Er sah mich frech an. »Wenn ich so hetero und so hübsch wäre wie du, dann wäre ich schon vor Jahren so weit gewesen. Aber hier in der Gegend ist es nicht gerade ein Kinderspiel, andere Schwule aufzutreiben.«

»Andere Schwule, die sich schon geoutet haben, willst du wohl sagen. Warte einfach, bis dir der nächste Typ irgendeinen homophoben Mist an den Kopf knallt – die Chancen stehen gut, dass er auch vom anderen Ufer ist.«

»Hmmm, Shane Huntley umgibt manchmal so eine Aura aggressiver Sexualität. Vielleicht liegst du da gar nicht ganz falsch.«

Wenn man vom Teufel sprach … im nächsten Augenblick kam Shane auf uns zu, mit gerümpfter Nase und seinem üblichen Arschgeigengefolge. Ich fragte mich, weshalb die ätzendsten Leute anscheinend immer die meisten Freunde hatten. Ich selbst hatte nicht die allerleiseste fiese Ader in mir, und der einzige richtige Freund, den ich hatte, war Sam.

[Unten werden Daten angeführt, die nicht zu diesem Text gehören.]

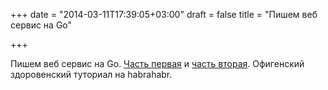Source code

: +++
date = "2014-03-11T17:39:05+03:00"
draft = false
title = "Пишем веб сервис на Go"

+++

<p>Пишем веб сервис на Go. <a href="http://habrahabr.ru/post/208680/">Часть первая</a> и <a href="http://habrahabr.ru/post/214425/">часть вторая</a>. Офигенский здоровенский туториал на habrahabr.</p>

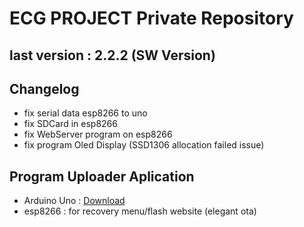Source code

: # ECG PROJECT Private Repository
## last version : 2.2.2 (SW Version)

## Changelog
- fix serial data esp8266 to uno
- fix SDCard in esp8266
- fix WebServer program on esp8266
- fix program Oled Display (SSD1306 allocation failed issue)

## Program Uploader Aplication
- Arduino Uno : <a href="https://drive.google.com/drive/folders/1Jd0Euq1-ti-_1vtQXpMNdb4uExqVydhc?usp=sharing" target="_blank">Download</a>
- esp8266     : for recovery menu/flash website (elegant ota)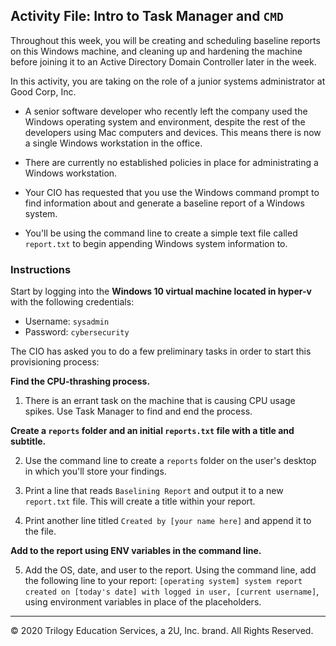 ## Activity File: Intro to Task Manager and `CMD`

Throughout this week, you will be creating and scheduling baseline reports on this Windows machine, and cleaning up and hardening the machine before joining it to an Active Directory Domain Controller later in the week.

In this activity, you are taking on the role of a junior systems administrator at Good Corp, Inc.

* A senior software developer who recently left the company used the Windows operating system and environment, despite the rest of the developers using Mac computers and devices. This means there is now a single Windows workstation in the office. 

* There are currently no established policies in place for administrating a Windows workstation.

*  Your CIO has requested that you use the Windows command prompt to find information about and generate a baseline report of a Windows system.

* You'll be using the command line to create a simple text file called `report.txt` to begin appending Windows system information to.

### Instructions 

Start by logging into the **Windows 10 virtual machine located in hyper-v** with the following credentials:

- Username: `sysadmin`
- Password: `cybersecurity`

The CIO has asked you to do a few preliminary tasks in order to start this provisioning process:

**Find the CPU-thrashing process.**

1. There is an errant task on the machine that is causing CPU usage spikes. Use Task Manager to find and end the process.

**Create a `reports` folder and an initial `reports.txt` file with a title and subtitle.**

2.  Use the command line to create a `reports` folder on the user's desktop in which you'll store your findings.

3. Print a line that reads `Baselining Report` and output it to a new `report.txt` file. This will create a title within your report.

4. Print another line titled `Created by [your name here]` and append it to the file.

**Add to the report using ENV variables in the command line.**

5.  Add the OS, date, and user to the report. Using the command line, add the following line to your report: `[operating system] system report created on [today's date] with logged in user, [current username]`, using environment variables in place of the placeholders.

----

© 2020 Trilogy Education Services, a 2U, Inc. brand. All Rights Reserved.
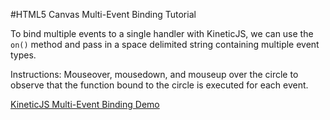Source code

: 
#HTML5 Canvas Multi-Event Binding Tutorial

To bind multiple events to a single handler with KineticJS, we can use the `on()` method and pass in a space delimited string containing multiple event types.

Instructions: Mouseover, mousedown, and mouseup over the circle to observe that the function bound to the circle is executed for each event.

<a class="jsbin-embed" href="http://jsbin.com/safeka/1/embed?js,output">KineticJS Multi-Event Binding Demo</a><script src="http://static.jsbin.com/js/embed.js"></script>
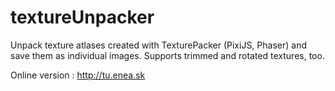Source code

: # textureUnpacker
Unpack texture atlases created with TexturePacker (PixiJS, Phaser) and save them as individual images. Supports trimmed and rotated textures, too.

Online version : http://tu.enea.sk
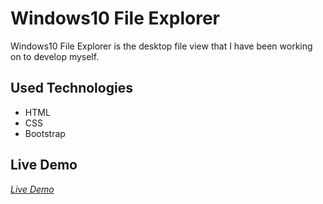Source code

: # Windows10 File Explorer

Windows10 File Explorer is the desktop file view that I have been working on to develop myself.

## Used Technologies 

* HTML
* CSS
* Bootstrap

## Live Demo

*[Live Demo](https://zehraikizler.github.io/Windows10-File-Explorer/)*
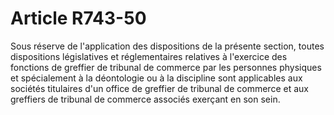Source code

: # Article R743-50

Sous réserve de l'application des dispositions de la présente section, toutes dispositions législatives et réglementaires relatives à l'exercice des fonctions de greffier de tribunal de commerce par les personnes physiques et spécialement à la déontologie ou à la discipline sont applicables aux sociétés titulaires d'un office de greffier de tribunal de commerce et aux greffiers de tribunal de commerce associés exerçant en son sein.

Shane marschierte an uns vorbei und beachtete uns nicht weiter, vom Naserümpfen mal abgesehen, und ich drehte mich um und räumte in meinem Spind herum. »Ich habe in Yvonnes Büchersammlung eins von Freud gefunden. Er hatte da diese Theorie, dass wir Sachen, die wir an uns selbst nicht leiden können, an anderen regelrecht hassen.«

»Hmmm«, machte Sam. »Könnte was dran sein. Aber wie auch immer, zurück zum sinnlichen Mr O’Dea … wann willst du denn deinen Schuldschein bei ihm einlösen?«

Ich lachte leise. »Weiß ich noch nicht. Vielleicht nächstes Mal, wenn ich Hilfe beim Möbelschleppen brauche. Der Kerl hat ganz schön breite Schultern.«

»Sehr gut geeignet, um dich ein bisschen durchs Schlafzimmer zu werfen.«

Ich warf ihm einen verärgerten Blick zu. »Du hast wohl nicht vor, das Thema bald mal gut sein zu lassen, richtig?«

Er zwinkerte mir zu und machte ein boshaftes Gesicht. »Jedenfalls nicht in diesem Leben, Blondie.«

2. KAPITEL

»Es ist Freitagabend, und wir haben mal wieder überhaupt nichts vor«, erklärte Sam, stieß ein gelangweiltes Seufzen aus und ließ sich aufs Sofa plumpsen.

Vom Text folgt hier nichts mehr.